> PROBLEM TO WORK ON
Each record here should be printed again exactly; please leave its pictures out.

╭─ RECORDED INFORMATION

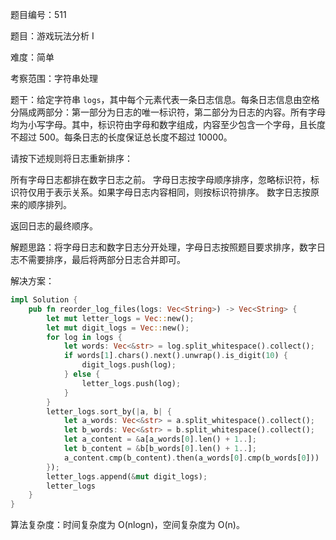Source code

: 题目编号：511

题目：游戏玩法分析 I

难度：简单

考察范围：字符串处理

题干：给定字符串 `logs`，其中每个元素代表一条日志信息。每条日志信息由空格分隔成两部分：第一部分为日志的唯一标识符，第二部分为日志的内容。所有字母均为小写字母。其中，标识符由字母和数字组成，内容至少包含一个字母，且长度不超过 500。每条日志的长度保证总长度不超过 10000。

请按下述规则将日志重新排序：

所有字母日志都排在数字日志之前。
字母日志按字母顺序排序，忽略标识符，标识符仅用于表示关系。如果字母日志内容相同，则按标识符排序。
数字日志按原来的顺序排列。

返回日志的最终顺序。

解题思路：将字母日志和数字日志分开处理，字母日志按照题目要求排序，数字日志不需要排序，最后将两部分日志合并即可。

解决方案：

```rust
impl Solution {
    pub fn reorder_log_files(logs: Vec<String>) -> Vec<String> {
        let mut letter_logs = Vec::new();
        let mut digit_logs = Vec::new();
        for log in logs {
            let words: Vec<&str> = log.split_whitespace().collect();
            if words[1].chars().next().unwrap().is_digit(10) {
                digit_logs.push(log);
            } else {
                letter_logs.push(log);
            }
        }
        letter_logs.sort_by(|a, b| {
            let a_words: Vec<&str> = a.split_whitespace().collect();
            let b_words: Vec<&str> = b.split_whitespace().collect();
            let a_content = &a[a_words[0].len() + 1..];
            let b_content = &b[b_words[0].len() + 1..];
            a_content.cmp(b_content).then(a_words[0].cmp(b_words[0]))
        });
        letter_logs.append(&mut digit_logs);
        letter_logs
    }
}
```

算法复杂度：时间复杂度为 O(nlogn)，空间复杂度为 O(n)。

╰─

> RESULT
Source code

: 题目编号：511

题目：游戏玩法分析 I

难度：简单

考察范围：字符串处理

题干：给定字符串 `logs`，其中每个元素代表一条日志信息。每条日志信息由空格分隔成两部分：第一部分为日志的唯一标识符，第二部分为日志的内容。所有字母均为小写字母。其中，标识符由字母和数字组成，内容至少包含一个字母，且长度不超过 500。每条日志的长度保证总长度不超过 10000。

请按下述规则将日志重新排序：

所有字母日志都排在数字日志之前。
字母日志按字母顺序排序，忽略标识符，标识符仅用于表示关系。如果字母日志内容相同，则按标识符排序。
数字日志按原来的顺序排列。

返回日志的最终顺序。

解题思路：将字母日志和数字日志分开处理，字母日志按照题目要求排序，数字日志不需要排序，最后将两部分日志合并即可。

解决方案：

```rust
impl Solution {
    pub fn reorder_log_files(logs: Vec<String>) -> Vec<String> {
        let mut letter_logs = Vec::new();
        let mut digit_logs = Vec::new();
        for log in logs {
            let words: Vec<&str> = log.split_whitespace().collect();
            if words[1].chars().next().unwrap().is_digit(10) {
                digit_logs.push(log);
            } else {
                letter_logs.push(log);
            }
        }
        letter_logs.sort_by(|a, b| {
            let a_words: Vec<&str> = a.split_whitespace().collect();
            let b_words: Vec<&str> = b.split_whitespace().collect();
            let a_content = &a[a_words[0].len() + 1..];
            let b_content = &b[b_words[0].len() + 1..];
            a_content.cmp(b_content).then(a_words[0].cmp(b_words[0]))
        });
        letter_logs.append(&mut digit_logs);
        letter_logs
    }
}
```

算法复杂度：时间复杂度为 O(nlogn)，空间复杂度为 O(n)。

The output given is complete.